# [WHAT YOU HAVE TO DO]
If a line of the data contains the word "downloads", it is counted; report how many such lines there are and nothing else.

[[ SUPPLIED DATA, beginning ]]

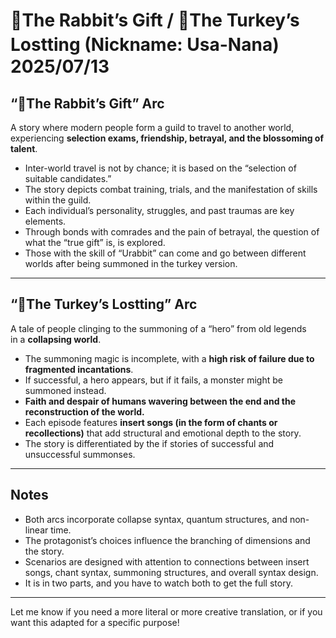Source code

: # 🐇The Rabbit’s Gift / 🦃The Turkey’s Lostting (Nickname: Usa-Nana)　2025/07/13

## “🐇The Rabbit’s Gift” Arc

A story where modern people form a guild to travel to another world,  
experiencing **selection exams, friendship, betrayal, and the blossoming of talent**.

- Inter-world travel is not by chance; it is based on the “selection of suitable candidates.”
- The story depicts combat training, trials, and the manifestation of skills within the guild.
- Each individual’s personality, struggles, and past traumas are key elements.
- Through bonds with comrades and the pain of betrayal, the question of what the “true gift” is, is explored.
- Those with the skill of “Urabbit” can come and go between different worlds after being summoned in the turkey version.

---

## “🦃The Turkey’s Lostting” Arc

A tale of people clinging to the summoning of a “hero” from old legends  
in a **collapsing world**.

- The summoning magic is incomplete, with a **high risk of failure due to fragmented incantations**.
- If successful, a hero appears, but if it fails, a monster might be summoned instead.
- **Faith and despair of humans wavering between the end and the reconstruction of the world.**
- Each episode features **insert songs (in the form of chants or recollections)** that add structural and emotional depth to the story.
- The story is differentiated by the if stories of successful and unsuccessful summonses.
  
---

## Notes

- Both arcs incorporate collapse syntax, quantum structures, and non-linear time.
- The protagonist’s choices influence the branching of dimensions and the story.
- Scenarios are designed with attention to connections between insert songs, chant syntax, summoning structures, and overall syntax design.
- It is in two parts, and you have to watch both to get the full story.

---

Let me know if you need a more literal or more creative translation, or if you want this adapted for a specific purpose!
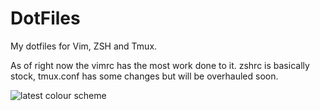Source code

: # DotFiles

My dotfiles for Vim, ZSH and Tmux. 

As of right now the vimrc has the most work done to it. zshrc is basically stock, tmux.conf has some changes but will be overhauled soon.

![latest colour scheme](www.jordanmmckinney.com/images/vimtmux.png)

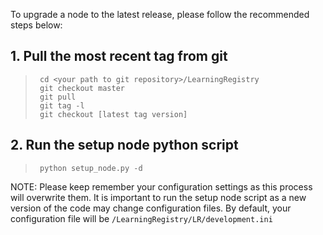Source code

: To upgrade a node to the latest release, please follow the recommended steps below:

## 1. Pull the most recent tag from git

>      cd <your path to git repository>/LearningRegistry
>      git checkout master
>      git pull 
>      git tag -l
>      git checkout [latest tag version]

## 2. Run the setup node python script

>      python setup_node.py -d

NOTE: Please keep remember your configuration settings as this process will overwrite them.  It is important to run the setup node script as a new version of the code may change configuration files. By default, your configuration file will be `/LearningRegistry/LR/development.ini`
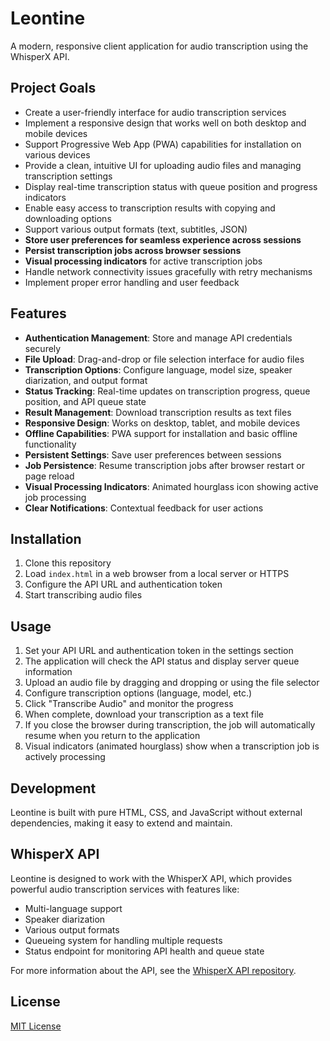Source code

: # Leontine

A modern, responsive client application for audio transcription using the WhisperX API.

## Project Goals

- Create a user-friendly interface for audio transcription services
- Implement a responsive design that works well on both desktop and mobile devices
- Support Progressive Web App (PWA) capabilities for installation on various devices
- Provide a clean, intuitive UI for uploading audio files and managing transcription settings
- Display real-time transcription status with queue position and progress indicators
- Enable easy access to transcription results with copying and downloading options
- Support various output formats (text, subtitles, JSON)
- **Store user preferences for seamless experience across sessions**
- **Persist transcription jobs across browser sessions**
- **Visual processing indicators** for active transcription jobs
- Handle network connectivity issues gracefully with retry mechanisms
- Implement proper error handling and user feedback

## Features

- **Authentication Management**: Store and manage API credentials securely
- **File Upload**: Drag-and-drop or file selection interface for audio files
- **Transcription Options**: Configure language, model size, speaker diarization, and output format
- **Status Tracking**: Real-time updates on transcription progress, queue position, and API queue state
- **Result Management**: Download transcription results as text files
- **Responsive Design**: Works on desktop, tablet, and mobile devices
- **Offline Capabilities**: PWA support for installation and basic offline functionality
- **Persistent Settings**: Save user preferences between sessions
- **Job Persistence**: Resume transcription jobs after browser restart or page reload
- **Visual Processing Indicators**: Animated hourglass icon showing active job processing
- **Clear Notifications**: Contextual feedback for user actions

## Installation

1. Clone this repository
2. Load `index.html` in a web browser from a local server or HTTPS
3. Configure the API URL and authentication token
4. Start transcribing audio files

## Usage

1. Set your API URL and authentication token in the settings section
2. The application will check the API status and display server queue information
3. Upload an audio file by dragging and dropping or using the file selector
4. Configure transcription options (language, model, etc.)
5. Click "Transcribe Audio" and monitor the progress
6. When complete, download your transcription as a text file
7. If you close the browser during transcription, the job will automatically resume when you return to the application
8. Visual indicators (animated hourglass) show when a transcription job is actively processing

## Development

Leontine is built with pure HTML, CSS, and JavaScript without external dependencies, making it easy to extend and maintain.

## WhisperX API

Leontine is designed to work with the WhisperX API, which provides powerful audio transcription services with features like:

- Multi-language support
- Speaker diarization
- Various output formats
- Queueing system for handling multiple requests
- Status endpoint for monitoring API health and queue state

For more information about the API, see the [WhisperX API repository](https://github.com/jbousquie/whisper_api).

## License

[MIT License](LICENSE)
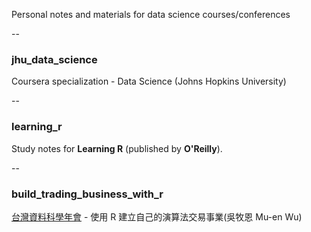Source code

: Personal notes and materials for data science courses/conferences

--

### jhu_data_science
Coursera specialization - Data Science (Johns Hopkins University)

--

### learning_r
Study notes for **Learning R** (published by **O'Reilly**).

--

### build_trading_business_with_r
[台灣資料科學年會](http://datasci.tw/) - 使用 R 建立自己的演算法交易事業(吳牧恩 Mu-en Wu)
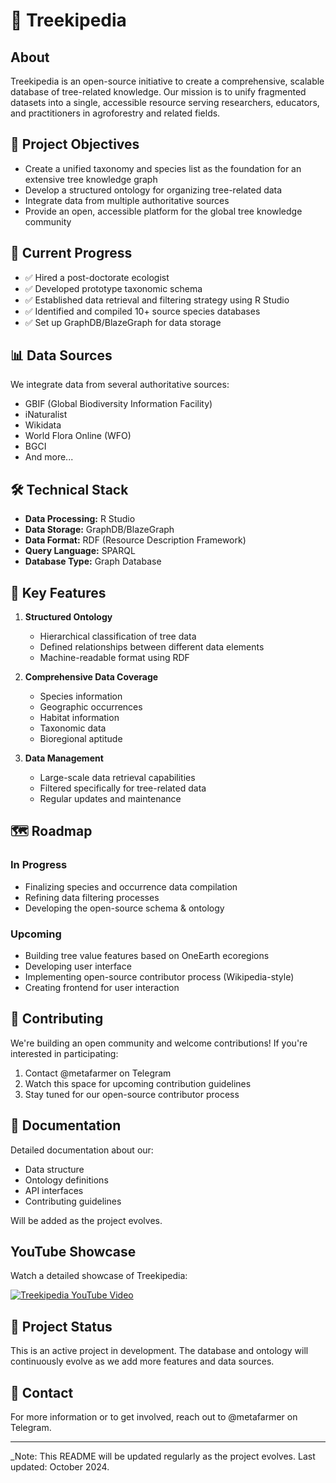 # 🌳 Treekipedia

## About
Treekipedia is an open-source initiative to create a comprehensive, scalable database of tree-related knowledge. Our mission is to unify fragmented datasets into a single, accessible resource serving researchers, educators, and practitioners in agroforestry and related fields.

## 🎯 Project Objectives
- Create a unified taxonomy and species list as the foundation for an extensive tree knowledge graph
- Develop a structured ontology for organizing tree-related data
- Integrate data from multiple authoritative sources
- Provide an open, accessible platform for the global tree knowledge community

## 🚀 Current Progress
- ✅ Hired a post-doctorate ecologist
- ✅ Developed prototype taxonomic schema
- ✅ Established data retrieval and filtering strategy using R Studio
- ✅ Identified and compiled 10+ source species databases
- ✅ Set up GraphDB/BlazeGraph for data storage

## 📊 Data Sources
We integrate data from several authoritative sources:
- GBIF (Global Biodiversity Information Facility)
- iNaturalist
- Wikidata
- World Flora Online (WFO)
- BGCI
- And more...

## 🛠️ Technical Stack
- **Data Processing:** R Studio
- **Data Storage:** GraphDB/BlazeGraph
- **Data Format:** RDF (Resource Description Framework)
- **Query Language:** SPARQL
- **Database Type:** Graph Database

## 📝 Key Features
1. **Structured Ontology**
   - Hierarchical classification of tree data
   - Defined relationships between different data elements
   - Machine-readable format using RDF

2. **Comprehensive Data Coverage**
   - Species information
   - Geographic occurrences
   - Habitat information
   - Taxonomic data
   - Bioregional aptitude

3. **Data Management**
   - Large-scale data retrieval capabilities
   - Filtered specifically for tree-related data
   - Regular updates and maintenance

## 🗺️ Roadmap
### In Progress
- Finalizing species and occurrence data compilation
- Refining data filtering processes
- Developing the open-source schema & ontology

### Upcoming
- Building tree value features based on OneEarth ecoregions
- Developing user interface
- Implementing open-source contributor process (Wikipedia-style)
- Creating frontend for user interaction

## 🤝 Contributing
We're building an open community and welcome contributions! If you're interested in participating:
1. Contact @metafarmer on Telegram
2. Watch this space for upcoming contribution guidelines
3. Stay tuned for our open-source contributor process

## 📖 Documentation
Detailed documentation about our:
- Data structure
- Ontology definitions
- API interfaces
- Contributing guidelines

Will be added as the project evolves.

## YouTube Showcase

Watch a detailed showcase of Treekipedia:

[![Treekipedia YouTube Video](https://img.youtube.com/vi/asWx0lJdpeU/0.jpg)](https://youtu.be/asWx0lJdpeU)


## 🔄 Project Status
This is an active project in development. The database and ontology will continuously evolve as we add more features and data sources.

## 📧 Contact
For more information or to get involved, reach out to @metafarmer on Telegram.

---

_Note: This README will be updated regularly as the project evolves. Last updated: October 2024.



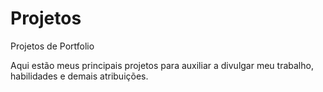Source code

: # Projetos
Projetos de Portfolio

Aqui estão meus principais projetos para auxiliar a divulgar meu trabalho, habilidades e demais atribuições.
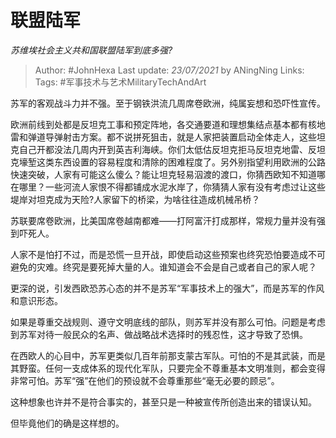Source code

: # 联盟陆军
*苏维埃社会主义共和国联盟陆军到底多强?*

> Author: #JohnHexa
Last update: *23/07/2021* by ANingNing
Links:
Tags: #军事技术与艺术MilitaryTechAndArt 

 
苏军的客观战斗力并不强。至于钢铁洪流几周席卷欧洲，纯属妄想和恐吓性宣传。

欧洲前线到处都是反坦克工事和预定阵地，各交通要道和理想集结点基本都有核地雷和弹道导弹射击方案。都不说拼死狙击，就是人家把装置启动全体走人，这些坦克自己开都没法几周内开到英吉利海峡。你们太低估反坦克拒马反坦克地雷、反坦克壕堑这类东西设置的容易程度和清除的困难程度了。另外别指望利用欧洲的公路快速突破，人家有可能这么傻么？能让坦克轻易泅渡的渡口，你猜西欧知不知道哪在哪里？一些河流人家恨不得都铺成水泥水岸了，你猜猜人家有没有考虑过让这些堤岸对坦克成为天险?人家留下的桥梁，为啥往往造成机械吊桥？

苏联要席卷欧洲，比美国席卷越南都难——打阿富汗打成那样，常规力量并没有强到吓死人。

人家不是怕打不过，而是恐慌一旦开战，即使启动这些预案也终究恐怕要造成不可避免的灾难。终究是要死掉大量的人。谁知道会不会是自己或者自己的家人呢？

更深的说，引发西欧恐苏心态的并不是苏军“军事技术上的强大”，而是苏军的作风和意识形态。

如果是尊重交战规则、遵守文明底线的部队，则苏军并没有那么可怕。问题是考虑到苏军对待一般民众的名声、做战略战术选择时的残忍性，这才导致了恐惧。

在西欧人的心目中，苏军更类似几百年前那支蒙古军队。可怕的不是其武装，而是其野蛮。任何一支成体系的现代化军队，只要完全不尊重基本文明准则，都会变得非常可怕。苏军“强”在他们的预设就不会尊重那些“毫无必要的顾忌”。

这种想象也许并不是符合事实的，甚至只是一种被宣传所创造出来的错误认知。

但毕竟他们的确是这样想的。



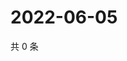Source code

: # 2022-06-05

共 0 条

<!-- BEGIN WEIBO -->
<!-- 最后更新时间 Sun Jun 05 2022 23:15:13 GMT+0800 (China Standard Time) -->

<!-- END WEIBO -->
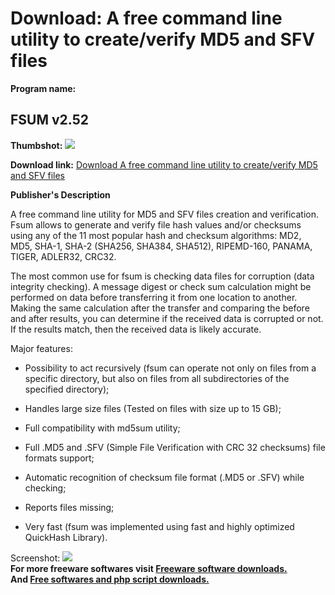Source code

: # Download: A free command line utility to create/verify MD5 and SFV files

**Program name:**

## FSUM v2.52

  
**Thumbshot:** ![](http://www.freewarefiles.com/screenshot/fsum_md.gif)   
  
**Download link:** [Download A free command line utility to create/verify MD5 and SFV files](http://freesoftwares.boysofts.com/FSUM-V_program_3728.html)  
  


**Publisher's Description**  
  


A free command line utility for MD5 and SFV files creation and verification.  
Fsum allows to generate and verify file hash values and/or checksums using any of the 11 most popular hash and checksum algorithms: MD2, MD5, SHA-1, SHA-2 (SHA256, SHA384, SHA512), RIPEMD-160, PANAMA, TIGER, ADLER32, CRC32.   
  
The most common use for fsum is checking data files for corruption (data integrity checking). A message digest or check sum calculation might be performed on data before transferring it from one location to another. Making the same calculation after the transfer and comparing the before and after results, you can determine if the received data is corrupted or not. If the results match, then the received data is likely accurate.   
  
Major features: 

  * Possibility to act recursively (fsum can operate not only on files from a specific directory, but also on files from all subdirectories of the specified directory);

  * Handles large size files (Tested on files with size up to 15 GB); 
  * Full compatibility with md5sum utility; 
  * Full .MD5 and .SFV (Simple File Verification with CRC 32 checksums) file formats support; 
  * Automatic recognition of checksum file format (.MD5 or .SFV) while checking; 
  * Reports files missing; 
  * Very fast (fsum was implemented using fast and highly optimized QuickHash Library).

  
  
Screenshot: ![](http://www.freewarefiles.com/screenshot/fsum.gif)   
**For more freeware softwares visit [Freeware software downloads.](http://freesoftwares.boysofts.com/)**   
**And [Free softwares and php script downloads.](http://www.boysofts.com/)**
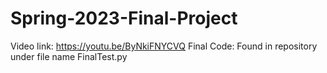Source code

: # Spring-2023-Final-Project

Video link: https://youtu.be/ByNkiFNYCVQ
Final Code: Found in repository under file name FinalTest.py
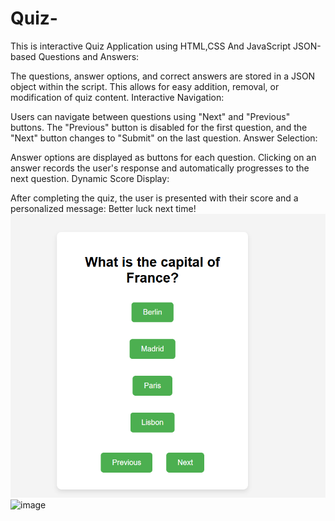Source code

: # Quiz-
This is interactive Quiz Application using HTML,CSS And JavaScript
JSON-based Questions and Answers:

The questions, answer options, and correct answers are stored in a JSON object within the script.
This allows for easy addition, removal, or modification of quiz content.
Interactive Navigation:

Users can navigate between questions using "Next" and "Previous" buttons.
The "Previous" button is disabled for the first question, and the "Next" button changes to "Submit" on the last question.
Answer Selection:

Answer options are displayed as buttons for each question.
Clicking on an answer records the user's response and automatically progresses to the next question.
Dynamic Score Display:

After completing the quiz, the user is presented with their score and a personalized message:
Better luck next time!
![image](https://github.com/arungowda-123/Quiz-/blob/main/Screenshot%202024-12-30%20165742.png)
![image]()
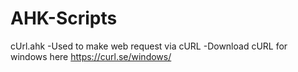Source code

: # AHK-Scripts

cUrl.ahk
-Used to make web request via cURL
-Download cURL for windows here https://curl.se/windows/
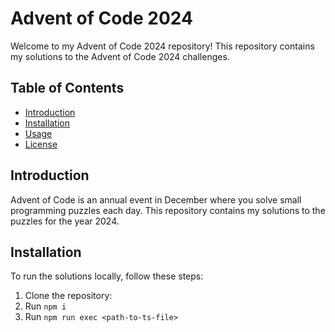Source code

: # Advent of Code 2024

Welcome to my Advent of Code 2024 repository! This repository contains my solutions to the Advent of Code 2024 challenges.

## Table of Contents

- [Introduction](#introduction)
- [Installation](#installation)
- [Usage](#usage)
- [License](#license)

## Introduction

Advent of Code is an annual event in December where you solve small programming puzzles each day. This repository contains my solutions to the puzzles for the year 2024.

## Installation

To run the solutions locally, follow these steps:

1. Clone the repository:
2. Run `npm i`
3. Run `npm run exec <path-to-ts-file>`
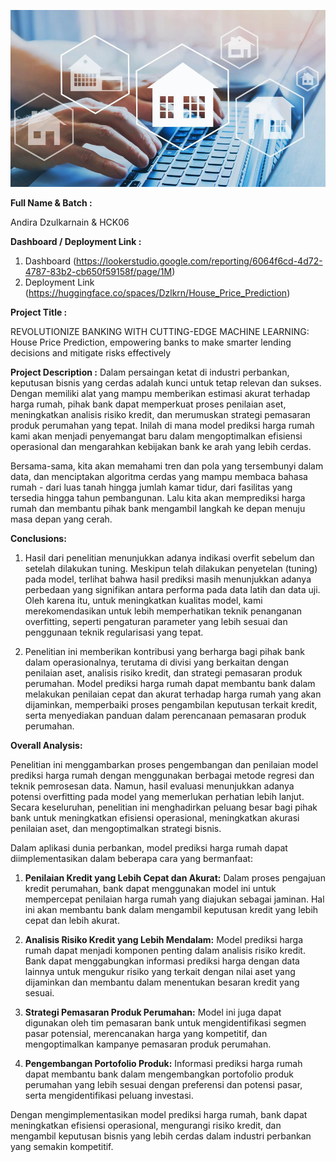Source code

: ![pict](housing_predictions.jpg)

**Full Name & Batch :**

Andira Dzulkarnain & HCK06

**Dashboard / Deployment Link :**

1. Dashboard (https://lookerstudio.google.com/reporting/6064f6cd-4d72-4787-83b2-cb650f59158f/page/1M)
2. Deployment Link (https://huggingface.co/spaces/Dzlkrn/House_Price_Prediction)

**Project Title :**

REVOLUTIONIZE BANKING WITH CUTTING-EDGE MACHINE LEARNING: 
House Price Prediction, empowering banks to make smarter lending decisions and mitigate risks effectively

**Project Description :**
Dalam persaingan ketat di industri perbankan, keputusan bisnis yang cerdas adalah kunci untuk tetap relevan dan sukses. Dengan memiliki alat yang mampu memberikan estimasi akurat terhadap harga rumah, pihak bank dapat memperkuat proses penilaian aset, meningkatkan analisis risiko kredit, dan merumuskan strategi pemasaran produk perumahan yang tepat. Inilah di mana model prediksi harga rumah kami akan menjadi penyemangat baru dalam mengoptimalkan efisiensi operasional dan mengarahkan kebijakan bank ke arah yang lebih cerdas.

Bersama-sama, kita akan memahami tren dan pola yang tersembunyi dalam data, dan menciptakan algoritma cerdas yang mampu membaca bahasa rumah - dari luas tanah hingga jumlah kamar tidur, dari fasilitas yang tersedia hingga tahun pembangunan. Lalu kita akan memprediksi harga rumah dan membantu pihak bank mengambil langkah ke depan menuju masa depan yang cerah.

**Conclusions:**

1. Hasil dari penelitian menunjukkan adanya indikasi overfit sebelum dan setelah dilakukan tuning. Meskipun telah dilakukan penyetelan (tuning) pada model, terlihat bahwa hasil prediksi masih menunjukkan adanya perbedaan yang signifikan antara performa pada data latih dan data uji. Oleh karena itu, untuk meningkatkan kualitas model, kami merekomendasikan untuk lebih memperhatikan teknik penanganan overfitting, seperti pengaturan parameter yang lebih sesuai dan penggunaan teknik regularisasi yang tepat.

2. Penelitian ini memberikan kontribusi yang berharga bagi pihak bank dalam operasionalnya, terutama di divisi yang berkaitan dengan penilaian aset, analisis risiko kredit, dan strategi pemasaran produk perumahan. Model prediksi harga rumah dapat membantu bank dalam melakukan penilaian cepat dan akurat terhadap harga rumah yang akan dijaminkan, memperbaiki proses pengambilan keputusan terkait kredit, serta menyediakan panduan dalam perencanaan pemasaran produk perumahan.

**Overall Analysis:**

Penelitian ini menggambarkan proses pengembangan dan penilaian model prediksi harga rumah dengan menggunakan berbagai metode regresi dan teknik pemrosesan data. Namun, hasil evaluasi menunjukkan adanya potensi overfitting pada model yang memerlukan perhatian lebih lanjut. Secara keseluruhan, penelitian ini menghadirkan peluang besar bagi pihak bank untuk meningkatkan efisiensi operasional, meningkatkan akurasi penilaian aset, dan mengoptimalkan strategi bisnis.

Dalam aplikasi dunia perbankan, model prediksi harga rumah dapat diimplementasikan dalam beberapa cara yang bermanfaat:

1. **Penilaian Kredit yang Lebih Cepat dan Akurat:** Dalam proses pengajuan kredit perumahan, bank dapat menggunakan model ini untuk mempercepat penilaian harga rumah yang diajukan sebagai jaminan. Hal ini akan membantu bank dalam mengambil keputusan kredit yang lebih cepat dan lebih akurat.

2. **Analisis Risiko Kredit yang Lebih Mendalam:** Model prediksi harga rumah dapat menjadi komponen penting dalam analisis risiko kredit. Bank dapat menggabungkan informasi prediksi harga dengan data lainnya untuk mengukur risiko yang terkait dengan nilai aset yang dijaminkan dan membantu dalam menentukan besaran kredit yang sesuai.

3. **Strategi Pemasaran Produk Perumahan:** Model ini juga dapat digunakan oleh tim pemasaran bank untuk mengidentifikasi segmen pasar potensial, merencanakan harga yang kompetitif, dan mengoptimalkan kampanye pemasaran produk perumahan.

4. **Pengembangan Portofolio Produk:** Informasi prediksi harga rumah dapat membantu bank dalam mengembangkan portofolio produk perumahan yang lebih sesuai dengan preferensi dan potensi pasar, serta mengidentifikasi peluang investasi.

Dengan mengimplementasikan model prediksi harga rumah, bank dapat meningkatkan efisiensi operasional, mengurangi risiko kredit, dan mengambil keputusan bisnis yang lebih cerdas dalam industri perbankan yang semakin kompetitif.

[[ SUPPLIED DATA, end ]]

# [SOLUTION FOR THIS PROBLEM]
2